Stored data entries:
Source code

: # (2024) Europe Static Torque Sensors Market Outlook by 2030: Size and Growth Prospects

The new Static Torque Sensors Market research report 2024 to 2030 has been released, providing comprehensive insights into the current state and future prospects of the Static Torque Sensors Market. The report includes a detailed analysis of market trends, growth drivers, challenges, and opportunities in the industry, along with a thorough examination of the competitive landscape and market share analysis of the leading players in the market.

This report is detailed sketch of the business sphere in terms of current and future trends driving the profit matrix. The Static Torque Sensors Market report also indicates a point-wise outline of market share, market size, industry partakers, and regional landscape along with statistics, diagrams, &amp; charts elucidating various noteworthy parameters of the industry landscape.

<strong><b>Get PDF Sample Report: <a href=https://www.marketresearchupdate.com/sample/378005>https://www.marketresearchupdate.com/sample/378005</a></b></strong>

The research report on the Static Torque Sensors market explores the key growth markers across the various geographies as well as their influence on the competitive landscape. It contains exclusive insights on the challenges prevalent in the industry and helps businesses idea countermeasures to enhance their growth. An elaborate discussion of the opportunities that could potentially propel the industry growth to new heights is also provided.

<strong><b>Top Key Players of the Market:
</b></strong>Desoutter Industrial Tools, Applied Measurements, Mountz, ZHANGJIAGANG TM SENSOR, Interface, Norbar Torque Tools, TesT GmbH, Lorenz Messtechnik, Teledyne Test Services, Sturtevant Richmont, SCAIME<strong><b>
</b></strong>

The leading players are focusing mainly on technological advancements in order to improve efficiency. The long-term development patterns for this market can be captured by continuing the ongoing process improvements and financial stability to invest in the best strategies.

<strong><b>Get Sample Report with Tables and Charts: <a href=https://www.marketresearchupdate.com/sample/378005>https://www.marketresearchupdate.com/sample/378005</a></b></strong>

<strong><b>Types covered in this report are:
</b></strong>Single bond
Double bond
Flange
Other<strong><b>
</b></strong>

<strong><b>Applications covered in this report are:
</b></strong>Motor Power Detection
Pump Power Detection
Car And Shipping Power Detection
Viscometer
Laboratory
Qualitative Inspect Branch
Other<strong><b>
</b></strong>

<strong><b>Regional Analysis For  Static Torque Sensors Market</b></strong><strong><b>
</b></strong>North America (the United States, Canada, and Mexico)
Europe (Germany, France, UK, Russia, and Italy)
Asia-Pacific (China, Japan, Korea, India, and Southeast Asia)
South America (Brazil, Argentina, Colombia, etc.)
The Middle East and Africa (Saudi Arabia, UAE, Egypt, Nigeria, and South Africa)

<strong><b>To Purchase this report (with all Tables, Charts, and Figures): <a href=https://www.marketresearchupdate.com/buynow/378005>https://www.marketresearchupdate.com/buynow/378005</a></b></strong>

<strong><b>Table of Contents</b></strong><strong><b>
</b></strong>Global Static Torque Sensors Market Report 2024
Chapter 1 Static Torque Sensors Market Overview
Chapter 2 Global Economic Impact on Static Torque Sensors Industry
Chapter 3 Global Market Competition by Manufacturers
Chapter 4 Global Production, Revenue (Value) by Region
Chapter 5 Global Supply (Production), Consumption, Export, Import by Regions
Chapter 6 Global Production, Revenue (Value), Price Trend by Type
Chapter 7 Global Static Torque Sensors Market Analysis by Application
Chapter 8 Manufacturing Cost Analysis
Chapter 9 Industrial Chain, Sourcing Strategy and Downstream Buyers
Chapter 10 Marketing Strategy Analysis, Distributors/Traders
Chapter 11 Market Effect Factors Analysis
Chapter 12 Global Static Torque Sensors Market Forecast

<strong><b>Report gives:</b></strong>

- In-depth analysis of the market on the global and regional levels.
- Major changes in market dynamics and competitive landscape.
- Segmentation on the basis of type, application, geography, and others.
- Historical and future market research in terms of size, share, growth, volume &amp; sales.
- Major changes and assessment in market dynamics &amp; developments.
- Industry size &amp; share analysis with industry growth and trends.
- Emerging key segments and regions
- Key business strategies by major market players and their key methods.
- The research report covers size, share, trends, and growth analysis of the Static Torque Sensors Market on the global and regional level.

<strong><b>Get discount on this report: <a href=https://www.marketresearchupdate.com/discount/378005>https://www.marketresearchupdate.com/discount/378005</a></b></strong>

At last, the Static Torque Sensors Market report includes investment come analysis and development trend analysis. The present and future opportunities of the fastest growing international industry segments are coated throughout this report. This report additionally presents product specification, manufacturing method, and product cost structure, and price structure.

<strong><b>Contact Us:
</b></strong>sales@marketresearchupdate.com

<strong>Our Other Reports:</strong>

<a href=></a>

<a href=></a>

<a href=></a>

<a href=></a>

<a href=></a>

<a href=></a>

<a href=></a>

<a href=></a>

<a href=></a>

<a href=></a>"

> **What is required**
Repeat word for word the lines above that run from the line containing "The new Static" through the line containing "The leading players are", both ends included, and nothing else.

> **Task result**
The new Static Torque Sensors Market research report 2024 to 2030 has been released, providing comprehensive insights into the current state and future prospects of the Static Torque Sensors Market. The report includes a detailed analysis of market trends, growth drivers, challenges, and opportunities in the industry, along with a thorough examination of the competitive landscape and market share analysis of the leading players in the market.

This report is detailed sketch of the business sphere in terms of current and future trends driving the profit matrix. The Static Torque Sensors Market report also indicates a point-wise outline of market share, market size, industry partakers, and regional landscape along with statistics, diagrams, &amp; charts elucidating various noteworthy parameters of the industry landscape.

<strong><b>Get PDF Sample Report: <a href=https://www.marketresearchupdate.com/sample/378005>https://www.marketresearchupdate.com/sample/378005</a></b></strong>

The research report on the Static Torque Sensors market explores the key growth markers across the various geographies as well as their influence on the competitive landscape. It contains exclusive insights on the challenges prevalent in the industry and helps businesses idea countermeasures to enhance their growth. An elaborate discussion of the opportunities that could potentially propel the industry growth to new heights is also provided.

<strong><b>Top Key Players of the Market:
</b></strong>Desoutter Industrial Tools, Applied Measurements, Mountz, ZHANGJIAGANG TM SENSOR, Interface, Norbar Torque Tools, TesT GmbH, Lorenz Messtechnik, Teledyne Test Services, Sturtevant Richmont, SCAIME<strong><b>
</b></strong>

The leading players are focusing mainly on technological advancements in order to improve efficiency. The long-term development patterns for this market can be captured by continuing the ongoing process improvements and financial stability to invest in the best strategies.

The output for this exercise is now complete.